▸ TASK ITEM:
The string "iteration" may appear on lines of the entries below; report how many such lines there are, and only that.

Dataset entries:
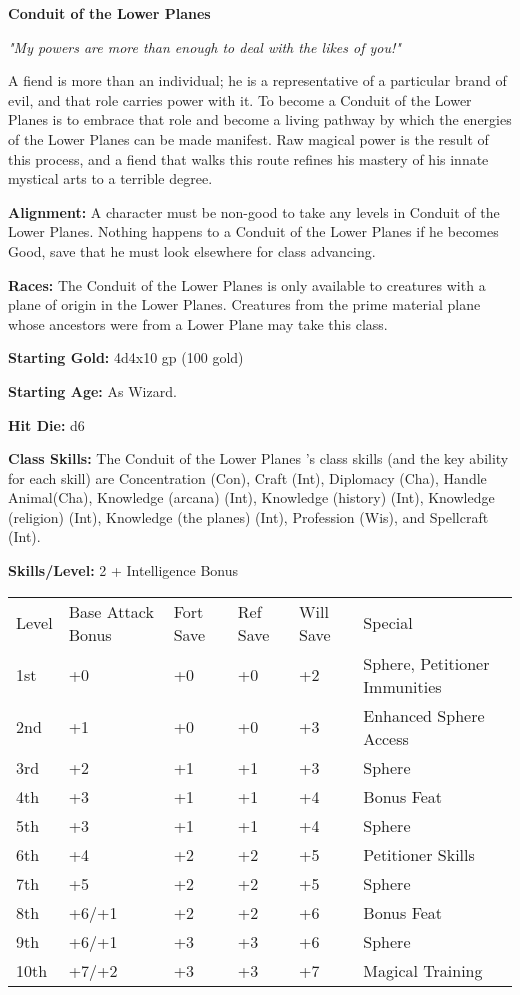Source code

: \documentclass[10pt]{article}
\newcommand{\ability}[2]{\smallskip \textbf{#1} #2}
\newcommand{\classname}[1]{{\huge \textbf{#1}}}
\newcommand{\quot}[1]{\emph{#1}\bigskip}
\newcommand{\desc}[1]{#1 \medskip}
\begin{document}
\classname{Conduit of the Lower Planes}

\quot{"My powers are more than enough to deal with the likes of you!"}

\desc{A fiend is more than an individual; he is a representative of a particular brand of evil, and that role carries power with it. To become a Conduit of the Lower Planes is to embrace that role and become a living pathway by which the energies of the Lower Planes can be made manifest. Raw magical power is the result of this process, and a fiend that walks this route refines his mastery of his innate mystical arts to a terrible degree.}

\ability{Alignment:}{ A character must be non-good to take any levels in Conduit of the Lower Planes. Nothing happens to a Conduit of the Lower Planes if he becomes Good, save that he must look elsewhere for class advancing.}

\ability{Races:}{ The Conduit of the Lower Planes is only available to creatures with a plane of origin in the Lower Planes. Creatures from the prime material plane whose ancestors were from a Lower Plane may take this class.}

\ability{Starting Gold:}{ 4d4x10 gp (100 gold)}

\ability{Starting Age:}{ As Wizard.}

\ability{Hit Die:}{ d6}

\ability{Class Skills:}{ The Conduit of the Lower Planes 's class skills (and the key ability for each skill) are Concentration (Con), Craft (Int), Diplomacy (Cha), Handle Animal(Cha), Knowledge (arcana) (Int), Knowledge (history) (Int), Knowledge (religion) (Int), Knowledge (the planes) (Int), Profession (Wis), and Spellcraft (Int).}

\ability{Skills/Level:}{ 2 + Intelligence Bonus}

\begin{table}[tbh]
\begin{small}
\begin{tabular}{lp{2cm}p{1cm}p{1cm}p{1cm}l}
Level  &Base Attack Bonus &Fort  Save &Ref Save &Will Save &Special\\
1st &+0 &+0 &+0 &+2 &Sphere, Petitioner Immunities\\
2nd &+1 &+0 &+0 &+3 &Enhanced Sphere Access\\
3rd &+2 &+1 &+1 &+3 &Sphere\\
4th &+3 &+1 &+1 &+4 &Bonus Feat\\
5th &+3 &+1 &+1 &+4 &Sphere\\
6th &+4 &+2 &+2 &+5 &Petitioner Skills\\
7th &+5 &+2 &+2 &+5 &Sphere\\
8th &+6/+1 &+2 &+2 &+6 &Bonus Feat\\
9th &+6/+1 &+3 &+3 &+6 &Sphere\\
10th &+7/+2 &+3 &+3 &+7 &Magical Training\\
\end{tabular}
\end{small}
\end{table}
\end{document}
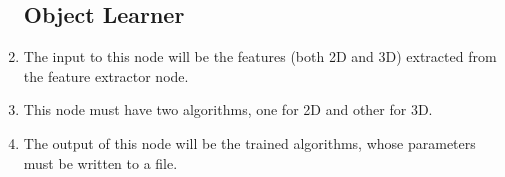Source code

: \begin{enumerate}[label=\textbf{FR\threedigits*}, leftmargin=2cm]


\subsection{Object Learner}
	\item The input to this node will be the features (both 2D and 3D) extracted from the feature extractor node. 
	\item This node must have two algorithms, one for 2D and other for 3D. 
	\item The output of this node will be the trained algorithms, whose parameters must be written to a file. 


\end{enumerate}
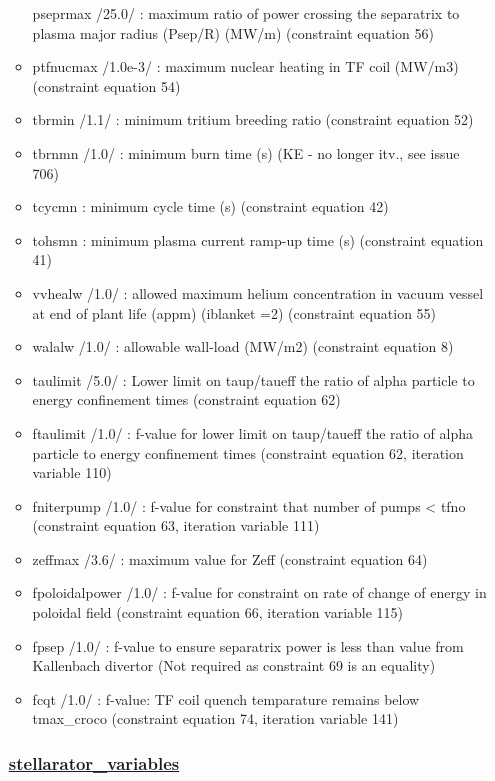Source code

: \documentclass[]{article}
\begin{document}
\begin{itemize}
\begin{itemize}
    pseprmax /25.0/ : maximum ratio of power crossing the separatrix to
    plasma major radius (Psep/R) (MW/m) (constraint equation 56)
  \item
    ptfnucmax /1.0e-3/ : maximum nuclear heating in TF coil (MW/m3)
    (constraint equation 54)
  \item
    tbrmin /1.1/ : minimum tritium breeding ratio (constraint equation
    52)
  \item
    tbrnmn /1.0/ : minimum burn time (s) (KE - no longer itv., see issue
    706)
  \item
    tcycmn : minimum cycle time (s) (constraint equation 42)
  \item
    tohsmn : minimum plasma current ramp-up time (s) (constraint
    equation 41)
  \item
    vvhealw /1.0/ : allowed maximum helium concentration in vacuum
    vessel at end of plant life (appm) (iblanket =2) (constraint
    equation 55)
  \item
    walalw /1.0/ : allowable wall-load (MW/m2) (constraint equation 8)
  \item
    taulimit /5.0/ : Lower limit on taup/taueff the ratio of alpha
    particle to energy confinement times (constraint equation 62)
  \item
    ftaulimit /1.0/ : f-value for lower limit on taup/taueff the ratio
    of alpha particle to energy confinement times (constraint equation
    62, iteration variable 110)
  \item
    fniterpump /1.0/ : f-value for constraint that number of pumps
    \textless{} tfno (constraint equation 63, iteration variable 111)
  \item
    zeffmax /3.6/ : maximum value for Zeff (constraint equation 64)
  \item
    fpoloidalpower /1.0/ : f-value for constraint on rate of change of
    energy in poloidal field (constraint equation 66, iteration variable
    115)
  \item
    fpsep /1.0/ : f-value to ensure separatrix power is less than value
    from Kallenbach divertor (Not required as constraint 69 is an
    equality)
  \item
    fcqt /1.0/ : f-value: TF coil quench temparature remains below
    tmax\_croco (constraint equation 74, iteration variable 141)
  \end{itemize}

  \subsubsection{\texorpdfstring{\href{stellarator_variables.html}{stellarator\_variables}}{stellarator\_variables}}\label{stellarator_variables}


\end{itemize}
\end{document}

▸ YOUR SOLUTION:
4